El sexo vale con todo. Niño o anciano, humano o animal. Usted sólo elija lo que más le guste, y disfrute mientras le llega la vejez, la impotencia o 30 años de cárcel para violadores. Este mes de carnavales, la sala de redacción ha decidido extender colchonetas y hamacas por todo el lugar porque nos vamos a dedicar al sexo puerco, al sexo hediondo. El libro de un marica, el de una ninfómana y el de un pederasta por lo menos. Hace mucho tiempo que nos persigue un maricón en esta sala de informática. Ya le habíamos reseñado dos libros en una sola nota: "Inferno" y "Antes que anochezca", pero la nota salió fanática, llena de imágenes "terribles" que gracias a dios ya hemos reemplazado; y además salió plagada de afirmaciones tan insolentes como aquella que dice:

"si en algún libro caben retratados todos los míseros escritores latinoamericanos que han vendido su vida al mejor postor y se han envilecido en trabajos y en profesiones despiadadas que postergaban una obra o los diezmaba anulando su creación"

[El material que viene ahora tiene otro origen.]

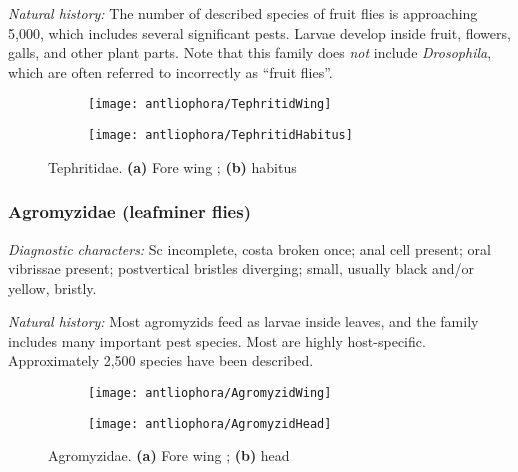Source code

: \noindent{}\textit{Natural history:} The number of described species of fruit flies is approaching 5,000, which includes several significant pests. Larvae develop inside fruit, flowers, galls, and other plant parts. Note that this family does \textit{not} include \textit{Drosophila}, which are often referred to incorrectly as ``fruit flies''. 

\begin{figure}[ht!]
    \centering
    \begin{subfigure}[ht!]{0.45\textwidth}
        \texttt{[image: antliophora/TephritidWing]}
        \caption{}
        \label{fig:tephritid1}
    \end{subfigure}
    \qquad
    \begin{subfigure}[ht!]{0.4\textwidth}
        \texttt{[image: antliophora/TephritidHabitus]}
        \caption{}
        \label{fig:tephritid2}
    \end{subfigure}
    \caption{Tephritidae. \textbf{(a)} Fore wing \citep[][Fig. 4.56]{mcalpine1981manual}; \textbf{(b)} habitus \citep[][Fig. 66.1]{mcalpine1981manualv2}}\label{fig:tephritids}
\end{figure}

\subsubsection{Agromyzidae (leafminer flies)}
\noindent{}\textit{Diagnostic characters:} Sc incomplete, costa broken once; anal cell present; oral vibrissae present; postvertical bristles diverging; small, usually black and/or yellow, bristly.\vspace{3mm}

\noindent{}\textit{Natural history:} Most agromyzids feed as larvae inside leaves, and the family includes many important pest species. Most are highly host-specific. Approximately 2,500 species have been described.

\begin{figure}[ht!]
    \centering
    \begin{subfigure}[ht!]{0.45\textwidth}
        \texttt{[image: antliophora/AgromyzidWing]}
        \caption{}
        \label{fig:agromyzid1}
    \end{subfigure}
    \qquad
    \begin{subfigure}[ht!]{0.3\textwidth}
        \texttt{[image: antliophora/AgromyzidHead]}
        \caption{}
        \label{fig:agromyzid2}
    \end{subfigure}
    \caption{Agromyzidae. \textbf{(a)} Fore wing \citep[][Fig. 73.9]{mcalpine1981manualv2}; \textbf{(b)} head \citep[][Fig. 73.2]{mcalpine1981manualv2}}\label{fig:agromyzids}
\end{figure}

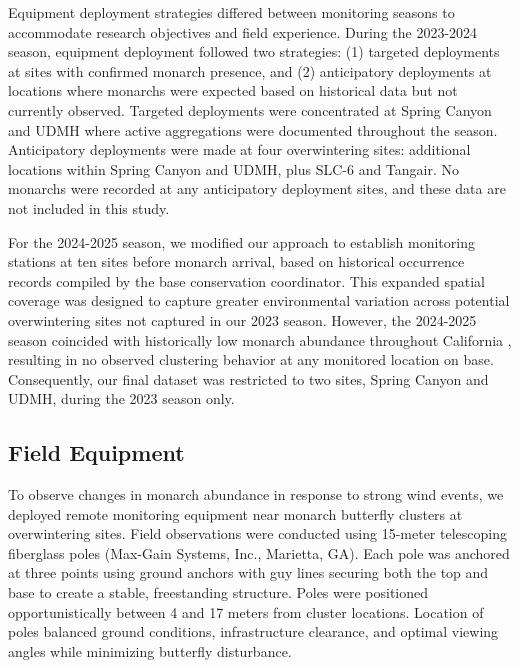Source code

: 
Equipment deployment strategies differed between monitoring seasons to accommodate research objectives and field experience. During the 2023-2024 season, equipment deployment followed two strategies: (1) targeted deployments at sites with confirmed monarch presence, and (2) anticipatory deployments at locations where monarchs were expected based on historical data but not currently observed. Targeted deployments were concentrated at Spring Canyon and UDMH where active aggregations were documented throughout the season. Anticipatory deployments were made at four overwintering sites: additional locations within Spring Canyon and UDMH, plus SLC-6 and Tangair. No monarchs were recorded at any anticipatory deployment sites, and these data are not included in this study.

For the 2024-2025 season, we modified our approach to establish monitoring stations at ten sites before monarch arrival, based on historical occurrence records compiled by the base conservation coordinator. This expanded spatial coverage was designed to capture greater environmental variation across potential overwintering sites not captured in our 2023 season. However, the 2024-2025 season coincided with historically low monarch abundance throughout California \autocite{xercesWesternMonarchThanksgiving2025}, resulting in no observed clustering behavior at any monitored location on base. Consequently, our final dataset was restricted to two sites, Spring Canyon and UDMH, during the 2023 season only.

\subsection{Field Equipment}

To observe changes in monarch abundance in response to strong wind events, we deployed remote monitoring equipment near monarch butterfly clusters at overwintering sites. Field observations were conducted using 15-meter telescoping fiberglass poles (Max-Gain Systems, Inc., Marietta, GA). Each pole was anchored at three points using ground anchors with guy lines securing both the top and base to create a stable, freestanding structure. Poles were positioned opportunistically between 4 and 17 meters from cluster locations. Location of poles balanced ground conditions, infrastructure clearance, and optimal viewing angles while minimizing butterfly disturbance.

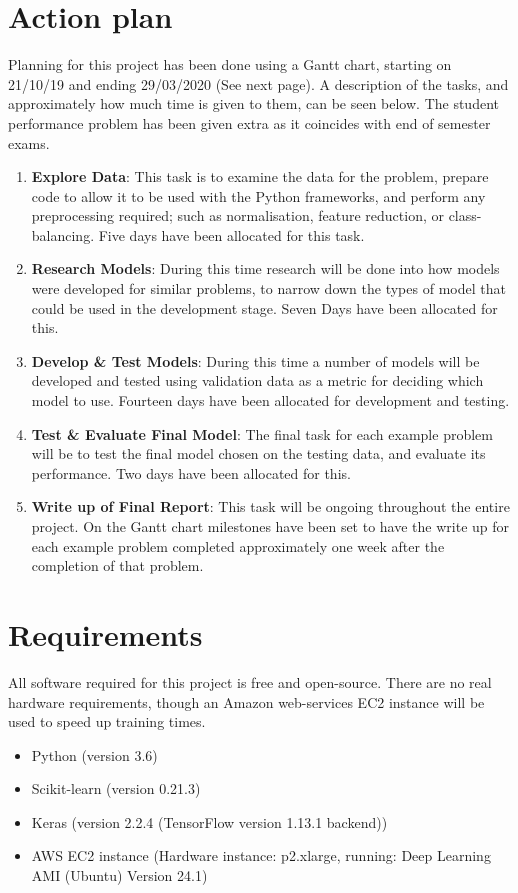 \documentclass[12pt,a4paper,titlepage]{book}
\begin{document}
\chapter{Action plan}
	Planning for this project has been done using a Gantt chart, starting on 21/10/19 and ending 29/03/2020 (See next page). A description of the tasks, and approximately how much time is given to them, can be seen below. The student performance problem has been given extra as it coincides with end of semester exams.
\begin{enumerate}
\item \textbf{Explore Data}: This task is to examine the data for the problem, prepare code to allow it to be used with the Python frameworks, and perform any preprocessing required; such as normalisation, feature reduction, or class-balancing. Five days have been allocated for this task.
\item \textbf{Research Models}: During this time research will be done into how models were developed for similar problems, to narrow down the types of model that could be used in the development stage. Seven Days have been allocated for this.
\item \textbf{Develop \& Test Models}: During this time a number of models will be developed and tested using validation data as a metric for deciding which model to use. Fourteen days have been allocated for development and testing.
\item \textbf{Test \& Evaluate Final Model}: The final task for each example problem will be to test the final model chosen on the testing data, and evaluate its performance. Two days have been allocated for this.
\item \textbf{Write up of Final Report}: This task will be ongoing throughout the entire project. On the Gantt chart milestones have been set to have the write up for each example problem completed approximately one week after the completion of that problem.
\end{enumerate}


\chapter{Requirements}
	All software required for this project is free and open-source. There are no real hardware requirements, though an Amazon web-services EC2 instance will be used to speed up training times.
\begin{itemize}
\item Python (version 3.6)
\item Scikit-learn (version 0.21.3)
\item Keras (version 2.2.4 (TensorFlow version 1.13.1 backend))
\item AWS EC2 instance (Hardware instance: p2.xlarge, running: Deep Learning AMI (Ubuntu) Version 24.1)
\end{itemize}

\printbibliography
\end{document}
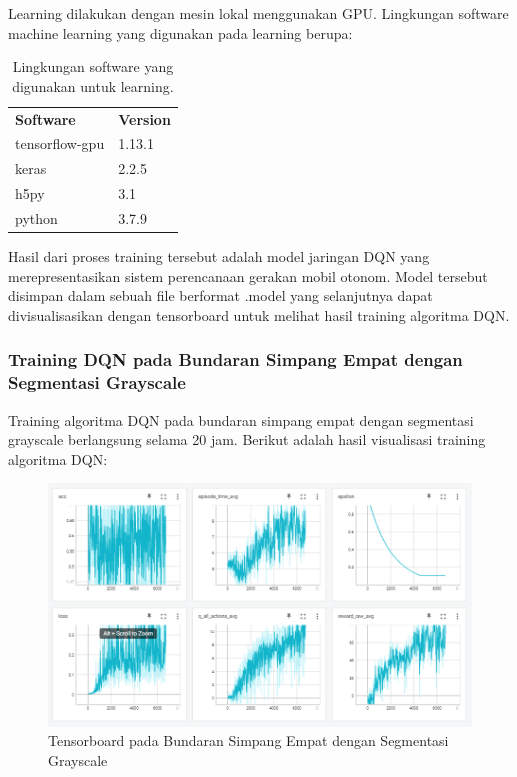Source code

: \documentclass[conference]{IEEEtran}
\begin{document}
	Learning dilakukan dengan mesin lokal menggunakan GPU. Lingkungan software machine learning yang digunakan pada learning berupa:
	
	\begin{table}[H]
		\begin{tabular}{ll}
			\textbf{Software}  & \textbf{Version}              \\
			tensorflow-gpu  & 1.13.1	\\
			keras  & 2.2.5					\\
			h5py & 3.1              \\
			python & 3.7.9              \\
		\end{tabular}
		\caption{Lingkungan software yang digunakan untuk learning.}
		\label{tb:softwaresetup}
	\end{table}
	
	
	Hasil dari proses training tersebut adalah model jaringan DQN yang merepresentasikan sistem perencanaan gerakan mobil otonom. Model tersebut disimpan dalam sebuah file berformat .model yang
	selanjutnya dapat divisualisasikan dengan tensorboard untuk melihat hasil training algoritma DQN. 
	
	\subsubsection{Training DQN pada Bundaran Simpang Empat dengan Segmentasi Grayscale}
	\label{sec:training_dqn_bundaran_simpangempat_segmentasi_grayscale}
	
	Training algoritma DQN pada bundaran simpang empat dengan segmentasi grayscale berlangsung selama 20 jam. Berikut adalah hasil visualisasi training algoritma DQN:
	
	\begin{figure}[H] 
		\centering
		\includegraphics[width=1\linewidth]{images/tensorboard_bundaran_simpangempat_segmentasi_grayscale}
		\caption{Tensorboard pada Bundaran Simpang Empat dengan Segmentasi Grayscale}
		\label{fig:tensorboard_bundaran_simpangempat_segmentasi_grayscale}
	\end{figure}
	
\end{document}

Como si a eso se le pudiera llamar "escritores latinoamericanos". Los que han vendido su vida al mejor postor y se han envilecido en ese tipo de trabajos no son dignos siquiera de llamarse escritores: son unos pobres hijueputas latinoamericanos, obreros de baja estofa o periodistas mediocres que publican de vez en cuando un libro hecho sobras.

Y enseguida sí que la cagamos con esta aun más hilarante:

"si en lo que va de un libro de memorias a una novela sobre la vida y la muerte es posible definir la literatura como lo que es: no un oficio, sino una maldición (y al planeta tierra como lo que es: el engaño de un Dios que da el infierno por mundo... bla bla blá...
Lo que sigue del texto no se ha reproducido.